What the exercise asks — Locate the word "Steam" in the data below, then copy every line that holds it.

Rendered images with source text —
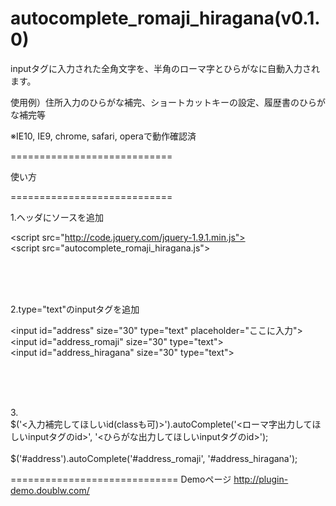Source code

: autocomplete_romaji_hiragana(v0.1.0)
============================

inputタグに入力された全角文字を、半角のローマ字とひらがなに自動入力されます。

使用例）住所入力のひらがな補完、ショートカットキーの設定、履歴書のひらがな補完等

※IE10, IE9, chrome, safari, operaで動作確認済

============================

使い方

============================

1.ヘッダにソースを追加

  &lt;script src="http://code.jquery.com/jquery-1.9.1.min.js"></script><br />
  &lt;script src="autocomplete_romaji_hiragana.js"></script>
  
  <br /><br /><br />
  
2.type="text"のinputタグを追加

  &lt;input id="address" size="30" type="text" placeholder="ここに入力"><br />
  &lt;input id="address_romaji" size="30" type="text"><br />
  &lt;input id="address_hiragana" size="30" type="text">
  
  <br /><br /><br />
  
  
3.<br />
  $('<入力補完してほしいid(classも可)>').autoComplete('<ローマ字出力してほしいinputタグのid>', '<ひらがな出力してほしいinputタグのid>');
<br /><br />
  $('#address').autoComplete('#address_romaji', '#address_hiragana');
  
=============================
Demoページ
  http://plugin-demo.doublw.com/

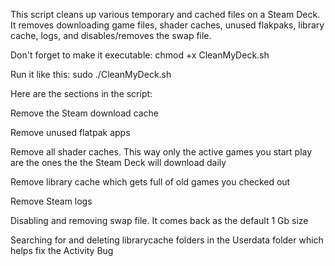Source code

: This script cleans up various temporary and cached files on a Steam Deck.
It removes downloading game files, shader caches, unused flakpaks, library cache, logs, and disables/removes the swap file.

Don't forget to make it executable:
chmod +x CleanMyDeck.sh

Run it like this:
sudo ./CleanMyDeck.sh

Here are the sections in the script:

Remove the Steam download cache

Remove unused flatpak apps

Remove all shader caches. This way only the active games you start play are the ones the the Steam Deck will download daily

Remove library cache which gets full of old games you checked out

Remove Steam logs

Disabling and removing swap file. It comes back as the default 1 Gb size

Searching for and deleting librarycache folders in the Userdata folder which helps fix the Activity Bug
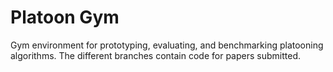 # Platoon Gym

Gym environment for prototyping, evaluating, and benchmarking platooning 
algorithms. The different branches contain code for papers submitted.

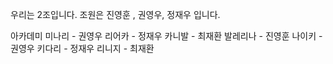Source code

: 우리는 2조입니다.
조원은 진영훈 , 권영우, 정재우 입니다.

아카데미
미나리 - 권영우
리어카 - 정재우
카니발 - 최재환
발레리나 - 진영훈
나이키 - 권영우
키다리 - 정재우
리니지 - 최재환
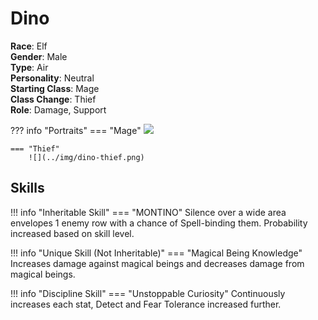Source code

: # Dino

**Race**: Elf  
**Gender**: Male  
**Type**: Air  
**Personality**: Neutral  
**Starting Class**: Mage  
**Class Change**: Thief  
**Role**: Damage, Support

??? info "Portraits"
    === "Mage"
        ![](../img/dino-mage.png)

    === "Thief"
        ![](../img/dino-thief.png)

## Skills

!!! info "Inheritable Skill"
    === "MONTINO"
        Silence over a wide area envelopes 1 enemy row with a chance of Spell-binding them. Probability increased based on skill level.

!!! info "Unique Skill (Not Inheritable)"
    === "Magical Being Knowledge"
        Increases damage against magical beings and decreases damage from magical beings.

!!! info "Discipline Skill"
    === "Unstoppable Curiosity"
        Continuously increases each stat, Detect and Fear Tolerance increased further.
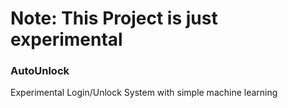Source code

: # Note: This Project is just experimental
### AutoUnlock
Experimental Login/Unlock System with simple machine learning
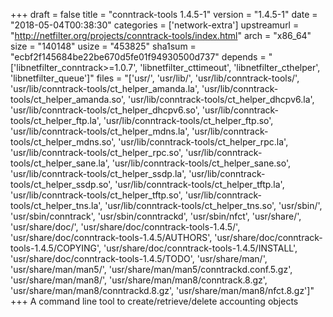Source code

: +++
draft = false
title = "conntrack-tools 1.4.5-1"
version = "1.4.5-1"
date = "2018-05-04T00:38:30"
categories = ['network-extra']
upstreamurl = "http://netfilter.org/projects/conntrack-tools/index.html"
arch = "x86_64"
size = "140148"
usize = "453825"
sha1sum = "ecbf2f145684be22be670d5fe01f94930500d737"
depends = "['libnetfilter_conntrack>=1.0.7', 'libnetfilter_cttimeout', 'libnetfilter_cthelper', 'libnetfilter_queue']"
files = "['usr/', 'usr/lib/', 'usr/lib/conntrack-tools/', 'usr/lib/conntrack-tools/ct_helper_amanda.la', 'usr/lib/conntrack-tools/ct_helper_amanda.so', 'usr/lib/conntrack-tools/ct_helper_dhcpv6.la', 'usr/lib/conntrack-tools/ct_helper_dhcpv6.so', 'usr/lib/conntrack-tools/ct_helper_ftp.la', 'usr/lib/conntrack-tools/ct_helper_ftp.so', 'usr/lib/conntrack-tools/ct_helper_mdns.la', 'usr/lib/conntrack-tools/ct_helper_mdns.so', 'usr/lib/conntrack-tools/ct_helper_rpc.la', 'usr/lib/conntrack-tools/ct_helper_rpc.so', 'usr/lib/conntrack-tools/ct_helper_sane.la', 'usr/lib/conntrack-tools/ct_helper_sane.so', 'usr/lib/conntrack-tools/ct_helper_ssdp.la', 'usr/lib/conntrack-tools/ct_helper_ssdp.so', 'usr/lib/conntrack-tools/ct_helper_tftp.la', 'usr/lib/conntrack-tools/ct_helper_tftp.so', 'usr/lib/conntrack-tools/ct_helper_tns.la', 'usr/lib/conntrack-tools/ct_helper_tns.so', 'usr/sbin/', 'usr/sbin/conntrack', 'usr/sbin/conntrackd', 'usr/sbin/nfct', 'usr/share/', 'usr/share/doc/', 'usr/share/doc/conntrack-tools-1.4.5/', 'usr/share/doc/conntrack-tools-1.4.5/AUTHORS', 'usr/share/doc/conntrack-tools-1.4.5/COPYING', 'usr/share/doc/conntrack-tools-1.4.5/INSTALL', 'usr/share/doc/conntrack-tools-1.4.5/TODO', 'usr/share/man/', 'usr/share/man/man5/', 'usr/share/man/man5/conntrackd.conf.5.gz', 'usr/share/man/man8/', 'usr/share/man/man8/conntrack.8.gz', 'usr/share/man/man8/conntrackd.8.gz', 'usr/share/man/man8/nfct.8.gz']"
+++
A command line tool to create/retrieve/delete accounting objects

* * *

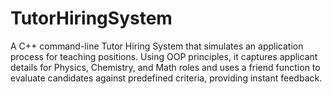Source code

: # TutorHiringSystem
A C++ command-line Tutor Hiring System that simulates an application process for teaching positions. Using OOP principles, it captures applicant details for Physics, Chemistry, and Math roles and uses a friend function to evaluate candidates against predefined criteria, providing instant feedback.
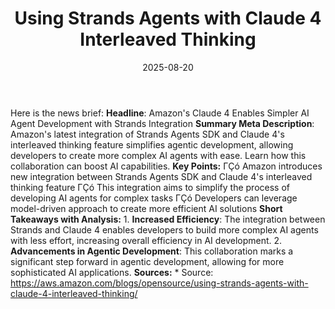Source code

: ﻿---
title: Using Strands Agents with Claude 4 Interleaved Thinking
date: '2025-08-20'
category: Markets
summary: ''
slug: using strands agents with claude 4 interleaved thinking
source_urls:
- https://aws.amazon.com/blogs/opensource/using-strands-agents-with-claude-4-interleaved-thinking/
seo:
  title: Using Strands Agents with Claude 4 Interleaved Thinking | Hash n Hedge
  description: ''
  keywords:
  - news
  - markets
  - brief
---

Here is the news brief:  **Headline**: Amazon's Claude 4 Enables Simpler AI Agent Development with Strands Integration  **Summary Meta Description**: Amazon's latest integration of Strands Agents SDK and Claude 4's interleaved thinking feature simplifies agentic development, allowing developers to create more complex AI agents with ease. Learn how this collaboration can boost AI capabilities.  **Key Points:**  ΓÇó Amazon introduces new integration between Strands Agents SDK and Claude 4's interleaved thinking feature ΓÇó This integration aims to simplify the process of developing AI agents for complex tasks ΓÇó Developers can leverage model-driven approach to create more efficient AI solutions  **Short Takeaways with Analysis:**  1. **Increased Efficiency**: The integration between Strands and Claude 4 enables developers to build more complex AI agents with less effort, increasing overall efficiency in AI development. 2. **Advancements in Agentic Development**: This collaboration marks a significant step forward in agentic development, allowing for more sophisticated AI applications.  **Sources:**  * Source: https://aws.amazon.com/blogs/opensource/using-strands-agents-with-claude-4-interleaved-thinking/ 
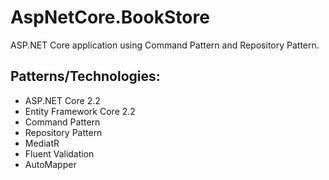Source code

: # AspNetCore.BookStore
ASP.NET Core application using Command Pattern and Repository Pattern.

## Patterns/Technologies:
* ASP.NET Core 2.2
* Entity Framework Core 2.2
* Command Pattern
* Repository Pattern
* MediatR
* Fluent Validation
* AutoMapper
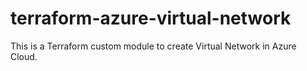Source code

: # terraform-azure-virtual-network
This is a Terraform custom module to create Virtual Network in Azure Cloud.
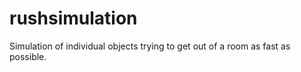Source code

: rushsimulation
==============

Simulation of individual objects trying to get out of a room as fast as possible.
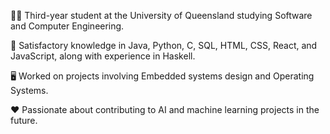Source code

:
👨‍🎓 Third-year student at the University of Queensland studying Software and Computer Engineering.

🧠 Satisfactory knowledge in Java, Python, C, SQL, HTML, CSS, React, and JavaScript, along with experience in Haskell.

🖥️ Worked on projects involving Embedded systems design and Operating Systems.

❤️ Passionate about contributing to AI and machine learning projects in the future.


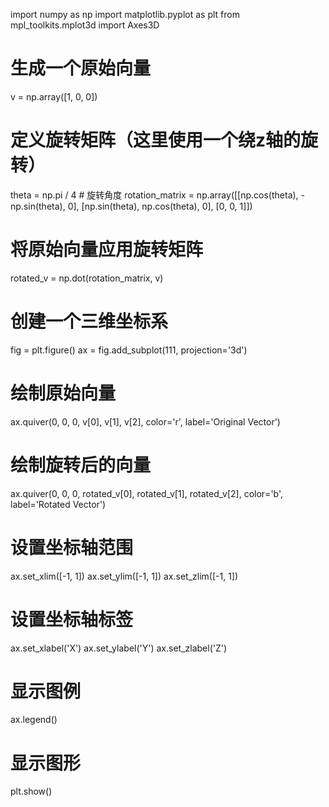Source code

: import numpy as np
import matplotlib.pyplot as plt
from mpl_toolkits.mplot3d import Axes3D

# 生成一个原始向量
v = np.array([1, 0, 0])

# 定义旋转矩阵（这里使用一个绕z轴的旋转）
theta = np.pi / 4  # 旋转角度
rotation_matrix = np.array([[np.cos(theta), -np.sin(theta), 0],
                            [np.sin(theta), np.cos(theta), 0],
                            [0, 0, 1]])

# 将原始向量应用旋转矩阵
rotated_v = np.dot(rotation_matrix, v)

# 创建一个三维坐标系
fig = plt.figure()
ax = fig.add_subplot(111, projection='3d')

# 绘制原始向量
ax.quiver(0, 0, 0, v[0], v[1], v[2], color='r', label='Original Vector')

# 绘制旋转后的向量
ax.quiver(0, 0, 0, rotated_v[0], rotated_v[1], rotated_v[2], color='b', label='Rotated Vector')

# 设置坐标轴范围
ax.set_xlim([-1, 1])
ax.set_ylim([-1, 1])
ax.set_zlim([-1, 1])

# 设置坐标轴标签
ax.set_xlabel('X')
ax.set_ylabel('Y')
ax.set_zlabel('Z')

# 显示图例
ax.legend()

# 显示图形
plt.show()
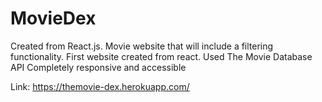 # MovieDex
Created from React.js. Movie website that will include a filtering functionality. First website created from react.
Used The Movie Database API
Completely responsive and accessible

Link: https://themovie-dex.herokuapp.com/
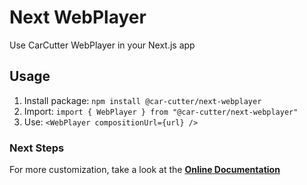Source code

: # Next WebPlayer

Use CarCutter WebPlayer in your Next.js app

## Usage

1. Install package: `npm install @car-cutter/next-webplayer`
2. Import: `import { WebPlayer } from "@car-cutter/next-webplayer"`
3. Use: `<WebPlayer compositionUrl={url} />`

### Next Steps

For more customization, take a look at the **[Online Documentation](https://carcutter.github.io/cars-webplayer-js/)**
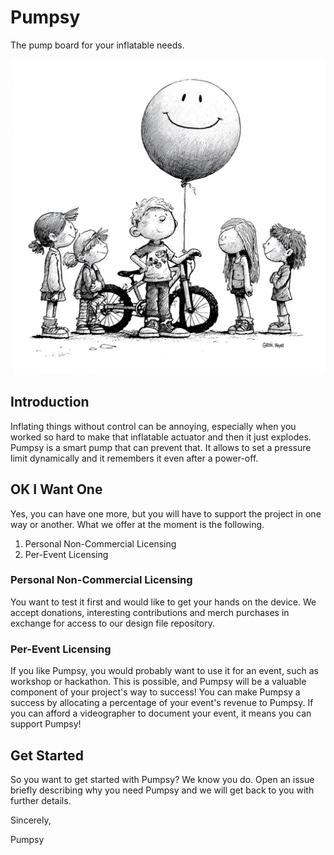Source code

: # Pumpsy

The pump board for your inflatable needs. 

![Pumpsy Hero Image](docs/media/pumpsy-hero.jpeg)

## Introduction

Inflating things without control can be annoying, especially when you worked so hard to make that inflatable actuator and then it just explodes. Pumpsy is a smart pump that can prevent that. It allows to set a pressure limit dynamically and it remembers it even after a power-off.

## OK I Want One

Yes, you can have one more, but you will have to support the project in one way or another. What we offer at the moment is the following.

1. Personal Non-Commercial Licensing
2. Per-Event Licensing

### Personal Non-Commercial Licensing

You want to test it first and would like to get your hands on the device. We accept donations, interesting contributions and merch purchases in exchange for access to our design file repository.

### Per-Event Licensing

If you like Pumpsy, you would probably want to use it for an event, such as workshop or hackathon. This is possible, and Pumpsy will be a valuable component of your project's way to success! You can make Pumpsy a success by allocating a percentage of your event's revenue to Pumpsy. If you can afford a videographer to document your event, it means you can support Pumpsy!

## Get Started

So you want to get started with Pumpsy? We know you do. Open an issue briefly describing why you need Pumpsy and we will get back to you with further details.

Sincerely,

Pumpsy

Answer —
: This script cleans up various temporary and cached files on a Steam Deck.
Remove the Steam download cache
Remove all shader caches. This way only the active games you start play are the ones the the Steam Deck will download daily
Remove Steam logs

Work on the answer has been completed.